Digital Signature in Simple Terms

A key function of digital singatures is to ensure that the sender of a message is who he claims to be. In this post we will go in a step by step manner and cover the concepts behind digital certificates in simple terms.

Consider two people named Alice and Bob sitting in front of their computers.



Alice wants to send a message to Bob. Our only task in this post is to ensure that when Bob receives the message, he is sure that it came from Alice. We are not concerned about encrypting the data itself.

Cryptography Basics

Encryption is a function which has following inputs and outputs:
Inputs: plain text, key
Output: cipher text
Plain text is what we can read and understand while cipher text is mangled up form of plain text that we cannot read and understand. Decryption is reverse of encryption. Its inputs and outputs are given below.
Inputs: cipher text, key
Output: plain text

Based upon the key, there are two types of cryptography: symmetric and asymmetric. Symmetric cryptography uses the same key for both encryption function and decryption function. Asymmetric cryptography uses different keys for encryption and decryption. We are interested in asymmetric cryptography, specifically its sub-type called public key cryptography.

In public key cryptography the encryption and decryption keys form a pair called public-private keys. Every participant in a communication network is given this pair of keys, one public which is known to every participant in the network and one private which is known only to the particpant to whom it belongs.
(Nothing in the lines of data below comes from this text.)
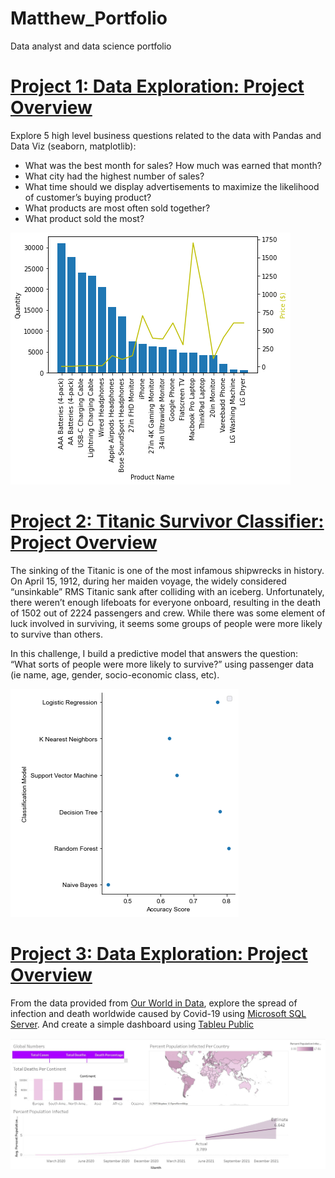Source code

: # Matthew_Portfolio
Data analyst and data science portfolio

# [Project 1: Data Exploration: Project Overview](https://github.com/MatthewRoytua/Projects/tree/main/Project_1)
Explore 5 high level business questions related to the data with Pandas and Data Viz (seaborn, matplotlib):

* What was the best month for sales? How much was earned that month?
* What city had the highest number of sales?
* What time should we display advertisements to maximize the likelihood of customer’s buying product?
* What products are most often sold together?
* What product sold the most?

![](/images/comparison.png)


# [Project 2: Titanic Survivor Classifier: Project Overview](https://github.com/MatthewRoytua/Projects/tree/main/Project_2)

The sinking of the Titanic is one of the most infamous shipwrecks in history.
On April 15, 1912, during her maiden voyage, the widely considered “unsinkable” RMS Titanic sank after colliding with an iceberg. Unfortunately, 
there weren’t enough lifeboats for everyone onboard, resulting in the death of 1502 out of 2224 passengers and crew.
While there was some element of luck involved in surviving, it seems some groups of people were more likely to survive than others.

In this challenge, I build a predictive model that answers the question: “What sorts of people were more likely to survive?” 
using passenger data (ie name, age, gender, socio-economic class, etc).

![](/images/accuracy_score.png)


# [Project 3: Data Exploration: Project Overview](https://github.com/MatthewRoytua/Projects/tree/main/Project_3)

From the data provided from [Our World in Data](https://ourworldindata.org/covid-deaths), explore the spread of infection and 
death worldwide caused by Covid-19 using [Microsoft SQL Server](https://github.com/MatthewRoytua/Projects/blob/main/Project_3/Covid_Portfolio_Project.sql).
And create a simple dashboard using [Tableu Public](https://public.tableau.com/app/profile/matthew5246/viz/CovidDashboard_16231640872460/Dashboard1)

![](/images/coviddash.JPG)

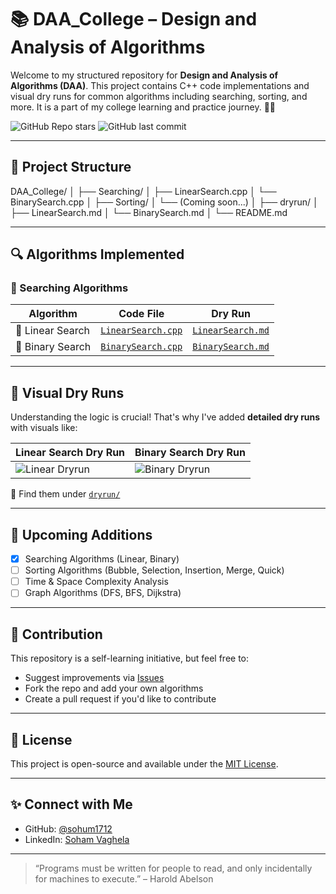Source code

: # 📚 DAA_College – Design and Analysis of Algorithms

Welcome to my structured repository for **Design and Analysis of Algorithms (DAA)**. This project contains C++ code implementations and visual dry runs for common algorithms including searching, sorting, and more. It is a part of my college learning and practice journey. 👨‍💻

![GitHub Repo stars](https://img.shields.io/github/stars/sohum1712/DAA_College?style=social)
![GitHub last commit](https://img.shields.io/github/last-commit/sohum1712/DAA_College?color=blue)

---

## 📂 Project Structure
DAA_College/
│
├── Searching/
│ ├── LinearSearch.cpp
│ └── BinarySearch.cpp
│
├── Sorting/
│ └── (Coming soon...)
│
├── dryrun/
│ ├── LinearSearch.md
│ └── BinarySearch.md
│
└── README.md


---

## 🔍 Algorithms Implemented

### 📘 Searching Algorithms

| Algorithm       | Code File | Dry Run |
|----------------|-----------|---------|
| 🔹 Linear Search | [`LinearSearch.cpp`](./Searching/LinearSearch.cpp) | [`LinearSearch.md`](./dryrun/LinearSearch.md) |
| 🔹 Binary Search | [`BinarySearch.cpp`](./Searching/BinarySearch.cpp) | [`BinarySearch.md`](./dryrun/BinarySearch.md) |

---

## 🧠 Visual Dry Runs

Understanding the logic is crucial! That's why I've added **detailed dry runs** with visuals like:

| Linear Search Dry Run | Binary Search Dry Run |
|-----------------------|------------------------|
| ![Linear Dryrun](https://upload.wikimedia.org/wikipedia/commons/thumb/9/9b/Linear_search_example.svg/500px-Linear_search_example.svg.png) | ![Binary Dryrun](https://upload.wikimedia.org/wikipedia/commons/thumb/8/83/Binary_Search_Depiction.svg/512px-Binary_Search_Depiction.svg.png) |

📎 Find them under [`dryrun/`](./dryrun)

---

## 🚀 Upcoming Additions

- [x] Searching Algorithms (Linear, Binary)
- [ ] Sorting Algorithms (Bubble, Selection, Insertion, Merge, Quick)
- [ ] Time & Space Complexity Analysis
- [ ] Graph Algorithms (DFS, BFS, Dijkstra)

---

## 🤝 Contribution

This repository is a self-learning initiative, but feel free to:

- Suggest improvements via [Issues](https://github.com/sohum1712/DAA_College/issues)
- Fork the repo and add your own algorithms
- Create a pull request if you'd like to contribute

---

## 📜 License

This project is open-source and available under the [MIT License](LICENSE).

---

## ✨ Connect with Me

- GitHub: [@sohum1712](https://github.com/sohum1712)
- LinkedIn: [Soham Vaghela](https://linkedin.com/in/soham-vaghela)

---

> “Programs must be written for people to read, and only incidentally for machines to execute.” – Harold Abelson
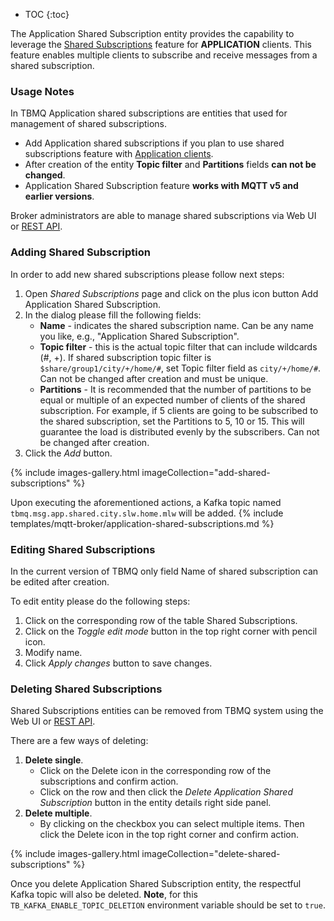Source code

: 
* TOC
{:toc}

The Application Shared Subscription entity provides the capability to leverage the [Shared Subscriptions](/docs/mqtt-broker/user-guide/shared-subscriptions/) 
feature for **APPLICATION** clients. This feature enables multiple clients to subscribe and receive messages from a shared subscription.

### Usage Notes

In TBMQ Application shared subscriptions are entities that used for management of shared subscriptions.

* Add Application shared subscriptions if you plan to use shared subscriptions feature with [Application clients](/docs/mqtt-broker/user-guide/mqtt-client-type/#application-client).
* After creation of the entity **Topic filter** and **Partitions** fields **can not be changed**.
* Application Shared Subscription feature **works with MQTT v5 and earlier versions**.

Broker administrators are able to manage shared subscriptions via Web UI or [REST API](/docs/mqtt-broker/application-shared-subscription/).

### Adding Shared Subscription

In order to add new shared subscriptions please follow next steps:
1. Open _Shared Subscriptions_ page and click on the plus icon button Add Application Shared Subscription.
2. In the dialog please fill the following fields:
   - **Name** - indicates the shared subscription name. Can be any name you like, e.g., "Application Shared Subscription".
   - **Topic filter** - this is the actual topic filter that can include wildcards (#, +). If shared subscription topic filter is `$share/group1/city/+/home/#`, set Topic filter field as `city/+/home/#`.
       Can not be changed after creation and must be unique.
   - **Partitions** - It is recommended that the number of partitions to be equal or multiple of an expected number of clients of the shared subscription.
     For example, if 5 clients are going to be subscribed to the shared subscription, set the Partitions to 5, 10 or 15. 
     This will guarantee the load is distributed evenly by the subscribers. Can not be changed after creation.
3. Click the _Add_ button.

{% include images-gallery.html imageCollection="add-shared-subscriptions" %}

Upon executing the aforementioned actions, a Kafka topic named `tbmq.msg.app.shared.city.slw.home.mlw` will be added.
{% include templates/mqtt-broker/application-shared-subscriptions.md %}

### Editing Shared Subscriptions

In the current version of TBMQ only field Name of shared subscription can be edited after creation.

To edit entity please do the following steps:
1. Click on the corresponding row of the table Shared Subscriptions.
2. Click on the _Toggle edit mode_ button in the top right corner with pencil icon.
3. Modify name.
4. Click _Apply changes_ button to save changes.

### Deleting Shared Subscriptions

Shared Subscriptions entities can be removed from TBMQ system using the Web UI or [REST API](/docs/mqtt-broker/application-shared-subscription/).

There are a few ways of deleting:

1. **Delete single**.
   * Click on the Delete icon in the corresponding row of the subscriptions and confirm action.
   * Click on the row and then click the _Delete Application Shared Subscription_ button in the entity details right side panel.
2. **Delete multiple**.
   * By clicking on the checkbox you can select multiple items. Then click the Delete icon in the top right corner and confirm action.

{% include images-gallery.html imageCollection="delete-shared-subscriptions" %}

Once you delete Application Shared Subscription entity, the respectful Kafka topic will also be deleted.
**Note**, for this `TB_KAFKA_ENABLE_TOPIC_DELETION` environment variable should be set to `true`.
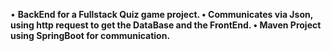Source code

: • **BackEnd for a Fullstack Quiz game project.
• Communicates via Json, using http request to get the DataBase and the FrontEnd.
• Maven Project using SpringBoot for communication.**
In our case, Alice will have her pair of public and private keys and Bob will have his pair of public and private keys. Alice’s and Bob’s public keys will be known to both while private keys will only be known to their respective owners.

Public Key Cryptography

Public Key Cryptography

The distinguishing feature of public key cryptography is this: a message encrypted using private key of a person can only be decrypted using public key of that person and a message encrypted using public key of a person can only be decrypted using private key of that person.

Next in cryptography basics, we’ll take a quick look at hash functions. Hash functions can have different inputs but we will concern ourselves with following inputs and outputs:
Inputs: variable length message
Output: fixed length code called hash code or just hash
No matter what the size of the variable length message, the hash will always be of fixed length. Two properties of a hash function are:
– There is a very little chance that it will generate the same hash code for two different messages.
– It is impractical to find the input message, given a hash code. That is, hash function is a one-way function.

That’s it for the basics.

Message Digest and Digital Signature

Let’s go back to our original task which is to ensure Bob that a message sent from Alice is actually from Alice and not from a malicious intruder. We will do this by digital signature and use message digest to achieve the digital signature.

Digital signature means that the message is actually from the sender that it claims to come from. Digital signature is a concept and message digest is a way to implement digital signature. So understanding message digest means understanding implementation of digital signature. Message digest is encrypted hash of a message. This is how you create a message digest:

1. Take the message and generate a hash code.
2. Encrypt it using sender’s private key.

Processing on Alice's side

Processing on Alice’s side

Message digest is the digital signature. It is sent along with the message. Following steps describe how the receiver uses message digest to verify that the sender is who the message claims to come from.

1. Use the sender’s public key to decrypt message digest and obtain hash code of the message.
2. Generate hash code of the message.
3. Compare the two hash codes in steps 1 and 2 above.

Processing on Bob's side

Processing on Bob’s side

If the two hash codes are same then it means that the sender is who the message claims to be, otherwise not. Why? Because only the sender knows his private key and only that sender’s public key can correctly decrypt the message digest. The fact that two hash codes match confirms that the decryption was indeed correct. Hence the public key was the right one to use. Since public key belongs to the sender that the message claims to come from, it must be the actual sender of the message.

In our example, Alice will create hash H of the message and then encrypt it using her private key. Then she will send the message over to Bob. Bob will decrypt message digest using Alice’s public key. Then he will compute hash of message and compare the two hashes to make sure they are equal.